Soon after this tragedy, workers in mills and factories began to stand up for their rights and protesting. People formed unions such as the International Ladies Garment Workers Union (ILGWU) and worked together to demand justice for those who died in the Triangle Factory fire and for the current workers in New York. The unions complained of the safety hazards that factories had such as no sprinklers in case of a fire, mostly locked doors preventing escape, unsanitary working conditions, only twenty-seven buckets of water per factory to put out flames, and inward opening doors. Finally, the Governor of New York, John A. Dix, appointed a factory investigation commission to inspect New York’s factories to see just how many bad these complained hazards. Finding that most factories and mills were very unsafe, Dix began to pass laws like the Factory Safety Legislation and Joint Board of Sanitary Control which worked to improve factories’ conditions and, in the long run, made mills much safer for workers.

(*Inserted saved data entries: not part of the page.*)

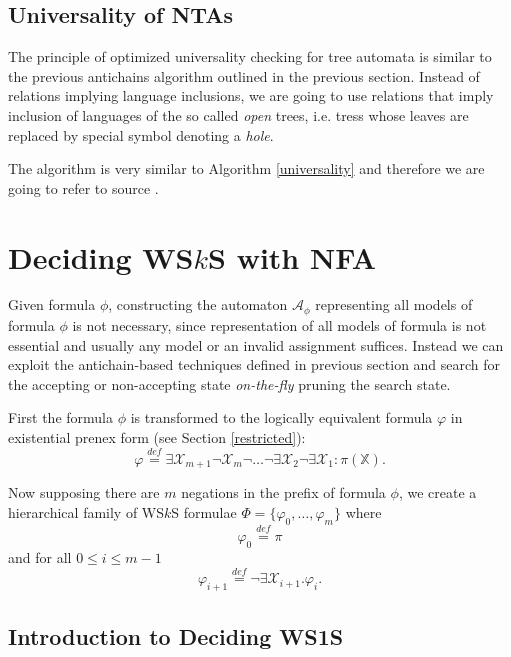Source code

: \subsection{Universality of NTAs}

The principle of optimized universality checking for tree automata is similar to
the previous antichains algorithm outlined in the previous section. Instead of
relations implying language inclusions, we are going to use relations that imply
inclusion of languages of the so called \emph{open} trees, i.e. tress whose
leaves are replaced by special symbol denoting a \emph{hole}.

The algorithm is very similar to Algorithm \ref{universality} and therefore we
are going to refer to source \cite{tacas}.

\section{Deciding WS$k$S with NFA}

Given formula $\phi$, constructing the automaton $\mathcal{A}_\phi$ representing
all models of formula $\phi$ is not necessary, since representation of all
models of formula is not essential and usually any model or an invalid assignment suffices.
Instead we can exploit the antichain-based techniques defined in previous
section and search for the accepting or non-accepting state \emph{on-the-fly}
pruning the search state.

First the formula $\phi$ is transformed to the logically equivalent formula
$\varphi$ in existential prenex form (see Section \ref{restricted}):
\begin{equation*}
 \varphi \overset{\mathit{def}}{=}
 \exists\mathcal{X}_{m+1}\neg\mathcal{X}_m\neg\ldots\neg\exists\mathcal{X}_2\neg\exists\mathcal{X}_1
 :
 \pi(\mathbb{X}).
\end{equation*}

Now supposing there are $m$	negations in the prefix of formula $\phi$, we create
a hierarchical family of WS$k$S formulae $\Phi = \{\varphi_0,\ldots,\varphi_m\}$
where
\begin{equation}
  \varphi_0 \overset{\mathit{def}}{=} \pi
\end{equation}
and for all $0 \leq i \leq m-1$
\begin{equation}
 \varphi_{i+1} \overset{\mathit{def}}{=} \neg\exists\mathcal{X}_{i+1}.
 \varphi_i.
\end{equation}

\subsection{Introduction to Deciding WS1S}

As for the Triangle Factory, it’s two owners Isaac Harris and Max Blank were sent to trial, being accused of how ill kept their building was and how unfairly they paid thier workers. However, the two owners were not sent to jail but did end up being sued by twenty-five of the families that had lost a loved one in the factory’s fire. Hams and Blank also dutifully paid each of the families that had lost someone in the fire $75, as if money could sew up the holes that had permanently been punched into their souls.

In all, 146 out of the 500 workers at the Triangle Shirtwaist Factory were killed in the fire of 1911. No one is certain just how the fire started but it is guessed that the burning began, perhaps, on the account of a dropped cigarette or a tipped over lamp. We will never know nor be able to find out. But what is known is that this fire was the worst disaster since the beginning of the industrial revolution and that almost a third of the workers at the Triangle Shirtwaist Factory perished when they were no more than twenty-five years of age, giving in to death before they had time to experience all that life had to hold. Safety is important and when it is not used can take lives in a moment.

Tis always better to be safe than sorry.